When you keep following the "older version" trail, you'll end up at the conversion script edit of February 12, *2002*:
http://en.wikipedia.org/w/index.php?title=Oxygen&direction=prev&oldi...
I vaguely remember a version-order bug from ancient times. Is that the same one?
Timestamps have one-second resolution and so are not unique. So ordering by timestamp, "SELECT rev_id FROM revision WHERE rev_timestamp<$t ORDER BY rev_timestamp DESC LIMIT 1" to find a previous revision introduces bugs, because faced with non-unique timestamps, it would skip revisions. This is the algorithm used by the prev/next links on the history page.

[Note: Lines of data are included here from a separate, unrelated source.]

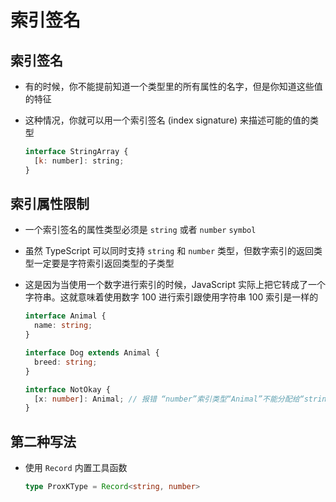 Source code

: # 索引签名

## 索引签名

  - 有的时候，你不能提前知道一个类型里的所有属性的名字，但是你知道这些值的特征

  - 这种情况，你就可以用一个索引签名 (index signature) 来描述可能的值的类型

    ```js
    interface StringArray {
      [k: number]: string;
    }
    ```

## 索引属性限制

  - 一个索引签名的属性类型必须是 `string` 或者 `number` `symbol`

  - 虽然 TypeScript 可以同时支持 `string` 和 `number` 类型，但数字索引的返回类型一定要是字符索引返回类型的子类型

  - 这是因为当使用一个数字进行索引的时候，JavaScript 实际上把它转成了一个字符串。这就意味着使用数字 100 进行索引跟使用字符串 100 索引是一样的

    ```ts
    interface Animal {
      name: string;
    }

    interface Dog extends Animal {
      breed: string;
    }

    interface NotOkay {
      [x: number]: Animal; // 报错 “number”索引类型“Animal”不能分配给“string”索引类型“Dog”
    }
    ```

## 第二种写法

  + 使用 `Record` 内置工具函数

    ```ts
    type ProxKType = Record<string, number>
    ```

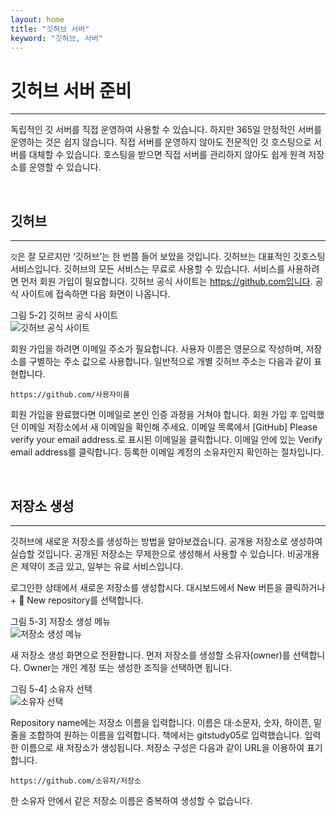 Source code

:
 ```yaml
---
layout: home
title: "깃허브 서버"
keyword: "깃허브, 서버"
---
```


# 깃허브 서버 준비
---
독립적인 깃 서버를 직접 운영하여 사용할 수 있습니다. 하지만 365일 안정적인 서버를 운영하는 것은 쉽지 않습니다. 직접 서버를 운영하지 않아도 전문적인 깃 호스팅으로 서버를 대체할 수 있습니다. 호스팅을 받으면 직접 서버를 관리하지 않아도 쉽게 원격 저장소를 운영할 수 있습니다.  

<br>
<a name="1"></a>

## 깃허브
---
`깃`은 잘 모르지만 ‘깃허브’는 한 번쯤 들어 보았을 것입니다. 깃허브는 대표적인 깃호스팅 서비스입니다. 깃허브의 모든 서비스는 무료로 사용할 수 있습니다. 서비스를 사용하려면 먼저 회원 가입이 필요합니다. 깃허브 공식 사이트는 https://github.com입니다. 공식 사이트에 접속하면 다음 화면이 나옵니다.  

그림 5-2] 깃허브 공식 사이트  
![깃허브 공식 사이트](./img/05-2.jpg)

회원 가입을 하려면 이메일 주소가 필요합니다. 사용자 이름은 영문으로 작성하며, 저장소를 구별하는 주소 값으로 사용합니다. 일반적으로 개별 깃허브 주소는 다음과 같이 표현합니다.  

```
https://github.com/사용자이름
```

회원 가입을 완료했다면 이메일로 본인 인증 과정을 거쳐야 합니다. 회원 가입 후 입력했던 이메일 저장소에서 새 이메일을 확인해 주세요. 이메일 목록에서 [GitHub] Please verify your email address.로 표시된 이메일을 클릭합니다. 이메일 안에 있는 Verify email address를 클릭합니다. 등록한 이메일 계정의 소유자인지 확인하는 절차입니다.  

<br>
<a name="2"></a>

## 저장소 생성
---
깃허브에 새로운 저장소를 생성하는 방법을 알아보겠습니다. 공개용 저장소로 생성하여 실습할 것입니다. 공개된 저장소는 무제한으로 생성해서 사용할 수 있습니다. 비공개용은 제약이 조금 있고, 일부는 유료 서비스입니다.  

로그인한 상태에서 새로운 저장소를 생성합시다. 대시보드에서 New 버튼을 클릭하거나 +  New repository를 선택합니다.

그림 5-3] 저장소 생성 메뉴  
![저장소 생성 메뉴 ](./img/05-3.jpg) 

새 저장소 생성 화면으로 전환합니다. 먼저 저장소를 생성할 소유자(owner)를 선택합니다. Owner는 개인 계정 또는 생성한 조직을 선택하면 됩니다.

그림 5-4] 소유자 선택  
![소유자 선택](./img/05-4.jpg)

Repository name에는 저장소 이름을 입력합니다. 이름은 대·소문자, 숫자, 하이픈, 밑줄을 조합하여 원하는 이름을 입력합니다. 책에서는 gitstudy05로 입력했습니다. 입력한 이름으로 새 저장소가 생성됩니다. 저장소 구성은 다음과 같이 URL을 이용하여 표기합니다.  

```
https://github.com/소유자/저장소
```

한 소유자 안에서 같은 저장소 이름은 중복하여 생성할 수 없습니다.  

<br><br> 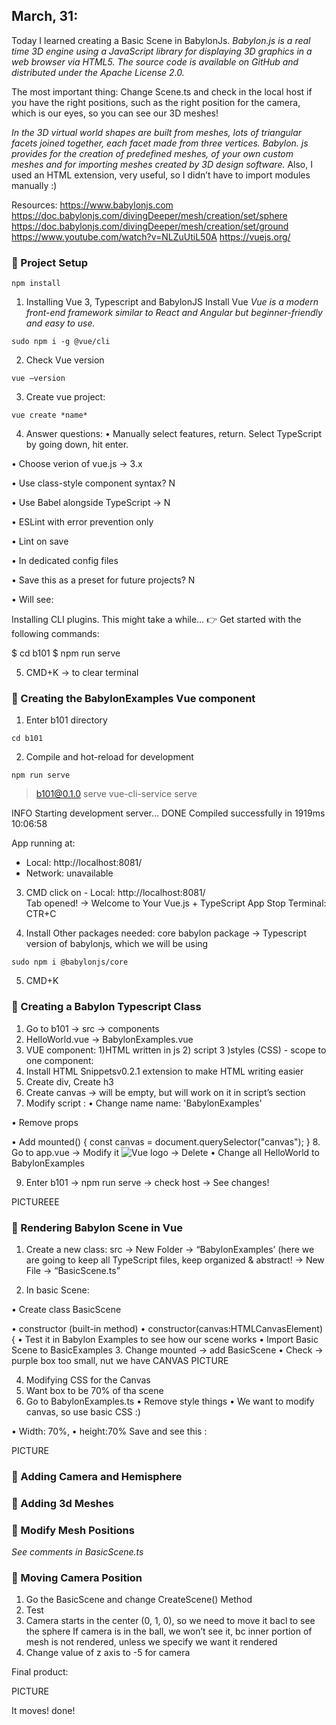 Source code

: ## March, 31:

Today I learned creating a Basic Scene in BabylonJs.
*Babylon.js is a real time 3D engine using a JavaScript library for displaying 3D graphics in a web browser via HTML5. The source code is available on GitHub and distributed under the Apache License 2.0.* 

The most important thing: Change Scene.ts and check in the local host if you have the right positions, such as the right position for the camera, which is our eyes, so you can see our 3D meshes!

*In the 3D virtual world shapes are built from meshes, lots of triangular facets joined together, each facet made from three vertices. Babylon. js provides for the creation of predefined meshes, of your own custom meshes and for importing meshes created by 3D design software.*
Also, I used an HTML extension, very useful, so I didn’t have to import modules manually :)

Resources:
https://www.babylonjs.com 
https://doc.babylonjs.com/divingDeeper/mesh/creation/set/sphere 
https://doc.babylonjs.com/divingDeeper/mesh/creation/set/ground 
https://www.youtube.com/watch?v=NLZuUtiL50A 
https://vuejs.org/

### 🔸 Project Setup
```
npm install
```

1. Installing Vue 3, Typescript and BabylonJS
Install Vue
*Vue is a modern front-end framework similar to React and Angular but beginner-friendly and easy to use.* 
```
sudo npm i -g @vue/cli
```
2. Check Vue version
```
vue –version 
```
3. Create vue project: 
```
vue create *name*
```
4. Answer questions:
• Manually select features, return. Select TypeScript by going down, hit enter.

• Choose verion of vue.js -> 3.x

• Use class-style component syntax? N

• Use Babel alongside TypeScript -> N

• ESLint with error prevention only 

• Lint on save

• In dedicated config files 

• Save this as a preset for future projects? N

• Will see:

Installing CLI plugins. This might take a while…
👉  Get started with the following commands:

 $ cd b101
 $ npm run serve

5. CMD+K -> to clear terminal

### 🔸 Creating the BabylonExamples Vue component

1. Enter b101 directory
```
cd b101
```
2. Compile and hot-reload for development
```
npm run serve
```
> b101@0.1.0 serve
> vue-cli-service serve

 INFO  Starting development server...
 DONE  Compiled successfully in 1919ms                                                        10:06:58

 App running at:
  - Local:   http://localhost:8081/ 
  - Network: unavailable

3. CMD click on - Local:   http://localhost:8081/  
Tab opened! -> Welcome to Your Vue.js + TypeScript App
 Stop Terminal: CTR+C

4. Install Other packages needed: core babylon package -> Typescript version of babylonjs, which we will be using
```
sudo npm i @babylonjs/core
```

5. CMD+K

### 🔸 Creating a Babylon Typescript Class
1. Go to b101 -> src -> components
2. HelloWorld.vue -> BabylonExamples.vue
3. VUE component: 1)HTML written in js 2) script 3 )styles (CSS) - scope to one component:
4. Install HTML Snippetsv0.2.1 extension to make HTML writing easier
5. Create div, Create h3
6. Create canvas -> will be empty, but will work on it in script’s section
7. Modify script :
• Change name 
name: 'BabylonExamples'

• Remove props

• Add  mounted() {
const canvas = document.querySelector("canvas");
}
8. Go to app.vue -> Modify it
<BabylonExamples msg="Welcome to Your Vue.js + TypeScript App"/>
<img alt="Vue logo" src="./assets/logo.png"> -> Delete
• Change all HelloWorld to BabylonExamples

9. Enter b101 -> npm run serve -> check host -> See changes!

PICTUREEE
### 🔸 Rendering Babylon Scene in Vue

1. Create a new class: src -> New Folder -> “BabylonExamples’ (here we are going to keep all TypeScript files, keep organized & abstract! -> New File -> “BasicScene.ts”

2. In basic Scene:

• Create class BasicScene

• constructor (built-in method)
• constructor(canvas:HTMLCanvasElement) {
• Test it in Babylon Examples to see how our scene works
• Import Basic Scene to BasicExamples
3. Change mounted -> add BasicScene
• Check -> purple box too small, nut we have CANVAS
PICTURE

4. Modifying CSS for the Canvas
5. Want box to be 70% of tha scene
6. Go to BabylonExamples.ts
• Remove style things
• We want to modify canvas, so use basic CSS :)

• Width: 70%,
• height:70%
Save and see this :

PICTURE 

### 🔸 Adding Camera and Hemisphere
### 🔸 Adding 3d Meshes 
### 🔸 Modify Mesh Positions

*See comments in BasicScene.ts*

### 🔸 Moving Camera Position
1. Go the BasicScene and change CreateScene() Method
2. Test
3. Camera starts in the center (0, 1, 0), so we need to move it bacl to see the sphere
If camera is in the ball, we won’t see it, bc inner portion of mesh is not rendered, unless we specify we want it rendered
4. Change value of z axis to -5 for camera

Final product:

PICTURE 

It moves! done!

Another way to find a previous revision is to order by rev_id. But rev_id is not monotonic with respect to time, due to various accidents of history. There are step discontinuities, such as those introduced by undeletion or the conversion script. It is however used by the older/newer links on the old revision views. This algorithm is chosen over the timestamp algorithm because at the time the revision is fetched, the timestamp is not known, only the rev_id is known. Finding out the timestamp would require an extra query.
Neither rev_timestamp nor rev_id provides a way to order revisions precisely. The way to do it properly is to use the rev_id only to resolve conflicts when multiple revisions share the requested page/timestamp pair. Unfortunately this is slower and more complex than either of the other two methods.